Step 2: Extract a Segment
// clipper.js
import ffmpeg from 'fluent-ffmpeg';
export function extractSegment(inputPath, outputPath, startTime, duration) {
return new Promise((resolve, reject) => {
ffmpeg(inputPath)
.seekInput(startTime)
.duration(duration)
.outputOptions(['-c:v libx264', '-c:a aac', '-avoid_negative_ts make_zero'])
.output(outputPath)
.on('end', resolve)
.on('error', reject)
.run();
});
}
Using .seekInput() before the input (input seeking) is much faster than output seeking because FFmpeg skips the packet decode entirely until it hits the target timestamp.
Step 3: Crop to 9:16
Here's where it gets interesting. For a 1920x1080 source, a 9:16 crop at full height would be 607x1080. But for Shorts, we want 1080x1920 — so we need to scale up.
// cropper.js
import ffmpeg from 'fluent-ffmpeg';
export function cropToVertical(inputPath, outputPath, cropX = null) {
// For 1080p source: crop 607px wide, centered or at cropX
const sourceWidth = 1920;
const sourceHeight = 1080;
const cropWidth = Math.floor(sourceHeight * (9 / 16)); // 607
const x = cropX !== null ? cropX : Math.floor((sourceWidth - cropWidth) / 2);
return new Promise((resolve, reject) => {
ffmpeg(inputPath)
.videoFilter([
`crop=${cropWidth}:${sourceHeight}:${x}:0`,
`scale=1080:1920:flags=lanczos`
])
.outputOptions([
'-c:v libx264',
'-preset fast',
'-crf 23',
'-c:a aac',
'-b:a 128k',
'-movflags +faststart'
])
.output(outputPath)
.on('end', resolve)
.on('error', reject)
.run();
});
}
The -movflags +faststart flag moves the moov atom to the front of the file, which is essential for streaming and preview loading in browser players.
Step 4: Wire It Together
// pipeline.js
import { downloadVideo } from './downloader.js';
import { extractSegment } from './clipper.js';
import { cropToVertical } from './cropper.js';
import path from 'path';
import fs from 'fs';
const TMP = '/tmp/clips';
fs.mkdirSync(TMP, { recursive: true });
async function processYouTubeToShort(youtubeUrl, startTime, duration, cropX = null) {
console.log('Downloading...');
const sourcePath = await downloadVideo(youtubeUrl, TMP);
console.log('Extracting segment...');
const segmentPath = path.join(TMP, `segment_${Date.now()}.mp4`);
await extractSegment(sourcePath, segmentPath, startTime, duration);
console.log('Cropping to vertical...');
const outputPath = path.join(TMP, `short_${Date.now()}.mp4`);
await cropToVertical(segmentPath, outputPath, cropX);
// Cleanup segment
fs.unlinkSync(segmentPath);
console.log(`Done: ${outputPath}`);
return outputPath;
}
// Example usage
processYouTubeToShort(
'https://www.youtube.com/watch?v=dQw4w9WgXcQ',
'00:01:24',
45,
700 // crop starting at x=700
);
Adding Smart Crop Detection
For a basic center-crop fallback, what we have is fine.
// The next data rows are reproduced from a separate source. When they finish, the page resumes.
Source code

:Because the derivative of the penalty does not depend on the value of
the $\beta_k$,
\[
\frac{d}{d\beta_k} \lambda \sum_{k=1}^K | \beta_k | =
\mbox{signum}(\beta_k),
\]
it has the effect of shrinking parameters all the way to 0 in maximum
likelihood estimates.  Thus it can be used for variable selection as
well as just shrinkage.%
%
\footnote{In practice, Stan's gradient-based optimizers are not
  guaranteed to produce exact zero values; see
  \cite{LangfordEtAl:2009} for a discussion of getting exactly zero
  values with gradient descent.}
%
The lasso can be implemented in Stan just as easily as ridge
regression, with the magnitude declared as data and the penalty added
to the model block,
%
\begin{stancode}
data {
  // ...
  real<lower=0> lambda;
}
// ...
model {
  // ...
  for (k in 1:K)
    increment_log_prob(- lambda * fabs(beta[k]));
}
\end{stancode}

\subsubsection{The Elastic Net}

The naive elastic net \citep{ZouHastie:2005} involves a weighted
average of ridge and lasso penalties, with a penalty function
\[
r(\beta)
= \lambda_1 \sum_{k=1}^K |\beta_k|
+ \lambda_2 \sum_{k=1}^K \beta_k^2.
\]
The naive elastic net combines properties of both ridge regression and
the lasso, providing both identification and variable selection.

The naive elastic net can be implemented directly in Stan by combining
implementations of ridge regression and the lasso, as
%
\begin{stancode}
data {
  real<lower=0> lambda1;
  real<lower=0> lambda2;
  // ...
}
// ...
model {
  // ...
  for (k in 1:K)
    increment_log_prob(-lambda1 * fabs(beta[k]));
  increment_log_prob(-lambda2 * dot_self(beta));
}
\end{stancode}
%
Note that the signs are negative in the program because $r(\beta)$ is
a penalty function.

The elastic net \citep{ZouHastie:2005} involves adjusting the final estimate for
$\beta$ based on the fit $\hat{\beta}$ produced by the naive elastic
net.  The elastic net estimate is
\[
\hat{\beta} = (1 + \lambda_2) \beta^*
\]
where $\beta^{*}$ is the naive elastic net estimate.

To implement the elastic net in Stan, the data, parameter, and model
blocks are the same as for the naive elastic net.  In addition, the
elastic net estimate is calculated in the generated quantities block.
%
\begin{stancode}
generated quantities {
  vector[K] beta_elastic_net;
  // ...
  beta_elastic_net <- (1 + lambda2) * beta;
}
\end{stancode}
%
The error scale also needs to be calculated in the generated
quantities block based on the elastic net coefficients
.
For intelligent crop detection — like following a speaker's face — you need a secondary analysis pass. That's where integrating something like MediaPipe or a frame-by-frame face detection step comes in.
The general pattern is: run face detection on a keyframe every N seconds, collect the bounding box centroids, then compute the median X position across the clip. This gives you a stable crop X that doesn't jitter.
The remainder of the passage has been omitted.